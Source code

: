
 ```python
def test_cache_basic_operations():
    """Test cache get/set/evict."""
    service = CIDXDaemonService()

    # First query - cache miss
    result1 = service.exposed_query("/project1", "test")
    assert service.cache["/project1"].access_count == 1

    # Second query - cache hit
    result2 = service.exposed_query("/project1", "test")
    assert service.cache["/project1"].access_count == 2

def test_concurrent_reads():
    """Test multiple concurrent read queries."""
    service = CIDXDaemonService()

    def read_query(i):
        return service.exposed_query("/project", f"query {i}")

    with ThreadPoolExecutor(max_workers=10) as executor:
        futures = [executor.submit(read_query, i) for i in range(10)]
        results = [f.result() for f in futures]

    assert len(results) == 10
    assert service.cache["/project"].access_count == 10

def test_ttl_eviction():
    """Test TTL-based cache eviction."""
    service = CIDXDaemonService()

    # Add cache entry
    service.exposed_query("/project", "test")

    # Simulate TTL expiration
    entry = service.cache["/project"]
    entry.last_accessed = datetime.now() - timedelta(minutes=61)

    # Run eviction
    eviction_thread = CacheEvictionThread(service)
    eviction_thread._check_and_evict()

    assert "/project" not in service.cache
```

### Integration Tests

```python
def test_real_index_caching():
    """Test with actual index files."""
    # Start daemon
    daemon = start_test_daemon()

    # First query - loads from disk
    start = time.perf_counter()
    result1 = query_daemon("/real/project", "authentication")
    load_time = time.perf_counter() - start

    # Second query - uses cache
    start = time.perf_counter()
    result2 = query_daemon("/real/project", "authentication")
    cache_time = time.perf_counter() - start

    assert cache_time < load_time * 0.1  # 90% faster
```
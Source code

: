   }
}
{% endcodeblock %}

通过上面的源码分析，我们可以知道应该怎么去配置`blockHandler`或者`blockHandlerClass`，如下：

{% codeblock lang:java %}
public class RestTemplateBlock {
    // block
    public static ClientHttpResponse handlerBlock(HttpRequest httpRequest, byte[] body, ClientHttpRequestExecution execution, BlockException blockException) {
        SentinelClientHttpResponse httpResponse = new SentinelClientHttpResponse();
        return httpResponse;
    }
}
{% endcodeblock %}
■ ■ ■ ■ ■ ■ ■
Return all lines above that mention the word "First".

** EXERCISE SOLUTION **
    # First query - cache miss
    # First query - loads from disk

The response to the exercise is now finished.